---- RECORDS FOR THE TASK

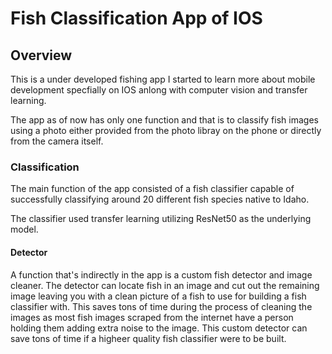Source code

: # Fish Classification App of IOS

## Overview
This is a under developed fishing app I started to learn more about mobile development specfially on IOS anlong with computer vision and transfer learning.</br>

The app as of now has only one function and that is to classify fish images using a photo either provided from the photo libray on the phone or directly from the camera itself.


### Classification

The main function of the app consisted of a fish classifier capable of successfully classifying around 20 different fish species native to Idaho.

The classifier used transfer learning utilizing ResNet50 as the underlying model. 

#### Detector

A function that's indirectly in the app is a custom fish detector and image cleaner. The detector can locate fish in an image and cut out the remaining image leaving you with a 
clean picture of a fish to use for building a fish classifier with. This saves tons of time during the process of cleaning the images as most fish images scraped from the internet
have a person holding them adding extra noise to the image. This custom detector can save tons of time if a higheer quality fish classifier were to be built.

--------
---- RECORDS FOR THE TASK

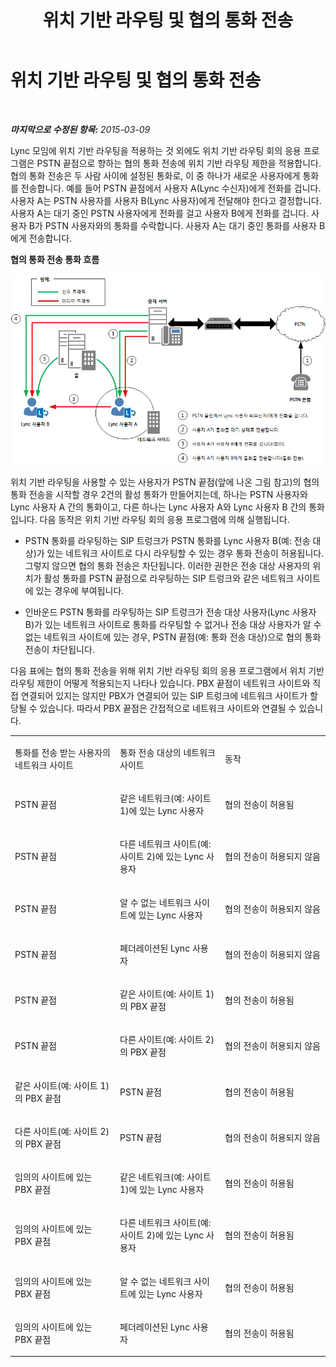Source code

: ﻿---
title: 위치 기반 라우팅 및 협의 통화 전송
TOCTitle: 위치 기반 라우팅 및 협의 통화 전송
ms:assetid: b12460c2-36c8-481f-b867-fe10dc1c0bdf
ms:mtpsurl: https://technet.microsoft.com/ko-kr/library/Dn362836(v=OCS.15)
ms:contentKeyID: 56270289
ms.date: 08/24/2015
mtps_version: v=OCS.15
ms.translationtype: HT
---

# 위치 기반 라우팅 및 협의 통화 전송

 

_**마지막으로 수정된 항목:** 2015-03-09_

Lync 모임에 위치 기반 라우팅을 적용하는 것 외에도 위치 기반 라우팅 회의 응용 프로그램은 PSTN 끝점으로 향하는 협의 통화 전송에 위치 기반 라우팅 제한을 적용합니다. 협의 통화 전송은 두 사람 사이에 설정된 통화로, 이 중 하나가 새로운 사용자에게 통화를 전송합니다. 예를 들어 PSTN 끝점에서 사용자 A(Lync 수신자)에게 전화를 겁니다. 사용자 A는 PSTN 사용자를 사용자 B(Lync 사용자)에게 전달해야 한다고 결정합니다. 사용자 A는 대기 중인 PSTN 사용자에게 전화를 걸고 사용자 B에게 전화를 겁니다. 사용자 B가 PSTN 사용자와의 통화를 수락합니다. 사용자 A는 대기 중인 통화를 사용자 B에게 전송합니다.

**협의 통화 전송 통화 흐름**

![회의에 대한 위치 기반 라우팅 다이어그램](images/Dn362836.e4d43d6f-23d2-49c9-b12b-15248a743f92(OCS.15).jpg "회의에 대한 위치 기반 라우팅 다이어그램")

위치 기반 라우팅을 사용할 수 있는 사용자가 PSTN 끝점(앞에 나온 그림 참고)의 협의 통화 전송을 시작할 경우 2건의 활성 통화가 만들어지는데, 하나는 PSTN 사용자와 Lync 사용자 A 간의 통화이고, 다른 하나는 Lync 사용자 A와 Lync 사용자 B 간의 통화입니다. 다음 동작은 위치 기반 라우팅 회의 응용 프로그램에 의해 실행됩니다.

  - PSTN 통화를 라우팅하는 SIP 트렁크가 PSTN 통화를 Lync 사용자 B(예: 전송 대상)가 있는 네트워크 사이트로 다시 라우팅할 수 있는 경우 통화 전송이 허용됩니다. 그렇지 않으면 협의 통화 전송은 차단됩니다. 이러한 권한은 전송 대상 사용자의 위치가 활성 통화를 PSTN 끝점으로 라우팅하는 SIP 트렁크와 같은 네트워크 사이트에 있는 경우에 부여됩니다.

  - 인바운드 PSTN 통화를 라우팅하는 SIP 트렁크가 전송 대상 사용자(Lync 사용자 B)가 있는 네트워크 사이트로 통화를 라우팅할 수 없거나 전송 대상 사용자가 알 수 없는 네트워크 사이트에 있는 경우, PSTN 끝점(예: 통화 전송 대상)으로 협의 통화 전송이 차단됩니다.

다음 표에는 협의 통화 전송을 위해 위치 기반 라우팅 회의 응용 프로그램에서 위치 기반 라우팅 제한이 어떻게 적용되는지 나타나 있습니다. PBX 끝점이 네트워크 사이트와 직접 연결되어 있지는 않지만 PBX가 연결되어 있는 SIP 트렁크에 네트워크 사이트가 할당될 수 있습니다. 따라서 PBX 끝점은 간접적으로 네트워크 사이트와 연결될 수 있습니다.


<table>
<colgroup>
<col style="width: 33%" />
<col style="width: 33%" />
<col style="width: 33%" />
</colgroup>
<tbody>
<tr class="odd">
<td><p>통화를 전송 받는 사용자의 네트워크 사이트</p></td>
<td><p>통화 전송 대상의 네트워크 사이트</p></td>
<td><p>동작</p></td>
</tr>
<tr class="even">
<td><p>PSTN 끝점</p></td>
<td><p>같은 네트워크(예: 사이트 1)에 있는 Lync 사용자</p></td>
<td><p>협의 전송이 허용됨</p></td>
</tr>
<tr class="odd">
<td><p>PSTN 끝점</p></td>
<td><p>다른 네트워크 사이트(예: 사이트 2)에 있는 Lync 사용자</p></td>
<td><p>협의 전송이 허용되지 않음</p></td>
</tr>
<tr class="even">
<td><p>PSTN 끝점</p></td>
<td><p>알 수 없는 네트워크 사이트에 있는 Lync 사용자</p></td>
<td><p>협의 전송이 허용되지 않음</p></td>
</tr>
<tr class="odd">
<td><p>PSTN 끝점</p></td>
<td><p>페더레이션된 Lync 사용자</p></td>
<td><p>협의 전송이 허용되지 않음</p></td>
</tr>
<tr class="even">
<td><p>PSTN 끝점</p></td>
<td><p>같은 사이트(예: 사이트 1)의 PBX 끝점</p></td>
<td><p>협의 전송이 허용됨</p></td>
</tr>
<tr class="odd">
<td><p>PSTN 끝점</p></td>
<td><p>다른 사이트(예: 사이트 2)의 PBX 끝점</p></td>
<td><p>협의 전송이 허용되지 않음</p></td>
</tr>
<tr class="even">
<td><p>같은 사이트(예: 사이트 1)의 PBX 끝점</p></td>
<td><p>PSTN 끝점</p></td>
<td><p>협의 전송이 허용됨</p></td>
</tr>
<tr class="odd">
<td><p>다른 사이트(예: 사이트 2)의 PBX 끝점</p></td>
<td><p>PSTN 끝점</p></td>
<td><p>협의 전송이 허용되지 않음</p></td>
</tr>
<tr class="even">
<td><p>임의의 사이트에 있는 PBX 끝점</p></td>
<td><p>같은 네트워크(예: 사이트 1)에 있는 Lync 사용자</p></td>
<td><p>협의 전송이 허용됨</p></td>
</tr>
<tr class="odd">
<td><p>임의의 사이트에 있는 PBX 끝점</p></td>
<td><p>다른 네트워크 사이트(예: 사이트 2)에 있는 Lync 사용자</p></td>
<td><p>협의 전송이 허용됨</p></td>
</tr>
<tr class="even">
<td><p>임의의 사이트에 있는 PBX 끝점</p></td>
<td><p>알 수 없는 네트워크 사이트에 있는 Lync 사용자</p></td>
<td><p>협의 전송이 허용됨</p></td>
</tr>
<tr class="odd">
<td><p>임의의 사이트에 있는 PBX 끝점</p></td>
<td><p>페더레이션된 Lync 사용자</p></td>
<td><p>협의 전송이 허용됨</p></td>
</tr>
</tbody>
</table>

--------

◆ TASK ITEM:
In how many lines of the data above does the word "learning" occur? Only the number is wanted.

◆ TASK RESPONSE:
2